[Start of section]

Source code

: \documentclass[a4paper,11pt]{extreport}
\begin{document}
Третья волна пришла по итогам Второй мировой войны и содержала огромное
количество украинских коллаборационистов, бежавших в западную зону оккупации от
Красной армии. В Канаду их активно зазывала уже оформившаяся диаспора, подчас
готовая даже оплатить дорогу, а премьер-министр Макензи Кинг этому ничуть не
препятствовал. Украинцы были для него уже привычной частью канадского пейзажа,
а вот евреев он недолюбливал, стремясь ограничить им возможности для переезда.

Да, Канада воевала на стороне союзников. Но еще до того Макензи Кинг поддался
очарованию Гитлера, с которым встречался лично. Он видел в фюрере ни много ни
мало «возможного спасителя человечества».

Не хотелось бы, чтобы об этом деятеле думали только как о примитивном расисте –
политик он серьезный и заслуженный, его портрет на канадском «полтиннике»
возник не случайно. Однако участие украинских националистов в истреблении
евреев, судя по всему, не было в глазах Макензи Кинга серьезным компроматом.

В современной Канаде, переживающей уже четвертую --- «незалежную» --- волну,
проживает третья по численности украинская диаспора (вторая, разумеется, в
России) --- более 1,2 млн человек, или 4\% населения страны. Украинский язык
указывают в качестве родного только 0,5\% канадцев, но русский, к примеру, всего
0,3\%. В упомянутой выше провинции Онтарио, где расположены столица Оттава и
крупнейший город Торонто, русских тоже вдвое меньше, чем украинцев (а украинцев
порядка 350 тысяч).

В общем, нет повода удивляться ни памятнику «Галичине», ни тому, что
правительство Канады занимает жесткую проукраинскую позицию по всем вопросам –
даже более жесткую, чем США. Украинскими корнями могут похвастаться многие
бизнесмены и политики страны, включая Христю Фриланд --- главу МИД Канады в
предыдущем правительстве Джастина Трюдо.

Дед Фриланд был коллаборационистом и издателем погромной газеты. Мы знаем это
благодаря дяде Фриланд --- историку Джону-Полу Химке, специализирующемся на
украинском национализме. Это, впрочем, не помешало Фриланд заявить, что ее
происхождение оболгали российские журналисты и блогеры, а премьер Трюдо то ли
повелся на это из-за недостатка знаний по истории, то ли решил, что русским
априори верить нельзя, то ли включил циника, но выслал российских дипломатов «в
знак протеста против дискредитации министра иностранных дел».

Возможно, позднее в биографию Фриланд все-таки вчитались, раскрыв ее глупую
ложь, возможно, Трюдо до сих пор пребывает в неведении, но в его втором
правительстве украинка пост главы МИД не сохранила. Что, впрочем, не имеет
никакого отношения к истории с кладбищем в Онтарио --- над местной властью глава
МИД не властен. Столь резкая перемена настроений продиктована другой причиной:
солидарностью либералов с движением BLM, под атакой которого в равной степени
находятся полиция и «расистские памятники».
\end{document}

[End of section]

◆ About this exercise: From the first line to the last, output the records word for word.

◆ Solved exercise:
Source code

: \documentclass[a4paper,11pt]{extreport}
\begin{document}
Третья волна пришла по итогам Второй мировой войны и содержала огромное
количество украинских коллаборационистов, бежавших в западную зону оккупации от
Красной армии. В Канаду их активно зазывала уже оформившаяся диаспора, подчас
готовая даже оплатить дорогу, а премьер-министр Макензи Кинг этому ничуть не
препятствовал. Украинцы были для него уже привычной частью канадского пейзажа,
а вот евреев он недолюбливал, стремясь ограничить им возможности для переезда.

Да, Канада воевала на стороне союзников. Но еще до того Макензи Кинг поддался
очарованию Гитлера, с которым встречался лично. Он видел в фюрере ни много ни
мало «возможного спасителя человечества».

Не хотелось бы, чтобы об этом деятеле думали только как о примитивном расисте –
политик он серьезный и заслуженный, его портрет на канадском «полтиннике»
возник не случайно. Однако участие украинских националистов в истреблении
евреев, судя по всему, не было в глазах Макензи Кинга серьезным компроматом.

В современной Канаде, переживающей уже четвертую --- «незалежную» --- волну,
проживает третья по численности украинская диаспора (вторая, разумеется, в
России) --- более 1,2 млн человек, или 4\% населения страны. Украинский язык
указывают в качестве родного только 0,5\% канадцев, но русский, к примеру, всего
0,3\%. В упомянутой выше провинции Онтарио, где расположены столица Оттава и
крупнейший город Торонто, русских тоже вдвое меньше, чем украинцев (а украинцев
порядка 350 тысяч).

В общем, нет повода удивляться ни памятнику «Галичине», ни тому, что
правительство Канады занимает жесткую проукраинскую позицию по всем вопросам –
даже более жесткую, чем США. Украинскими корнями могут похвастаться многие
бизнесмены и политики страны, включая Христю Фриланд --- главу МИД Канады в
предыдущем правительстве Джастина Трюдо.

Дед Фриланд был коллаборационистом и издателем погромной газеты. Мы знаем это
благодаря дяде Фриланд --- историку Джону-Полу Химке, специализирующемся на
украинском национализме. Это, впрочем, не помешало Фриланд заявить, что ее
происхождение оболгали российские журналисты и блогеры, а премьер Трюдо то ли
повелся на это из-за недостатка знаний по истории, то ли решил, что русским
априори верить нельзя, то ли включил циника, но выслал российских дипломатов «в
знак протеста против дискредитации министра иностранных дел».

Возможно, позднее в биографию Фриланд все-таки вчитались, раскрыв ее глупую
ложь, возможно, Трюдо до сих пор пребывает в неведении, но в его втором
правительстве украинка пост главы МИД не сохранила. Что, впрочем, не имеет
никакого отношения к истории с кладбищем в Онтарио --- над местной властью глава
МИД не властен. Столь резкая перемена настроений продиктована другой причиной:
солидарностью либералов с движением BLM, под атакой которого в равной степени
находятся полиция и «расистские памятники».
\end{document}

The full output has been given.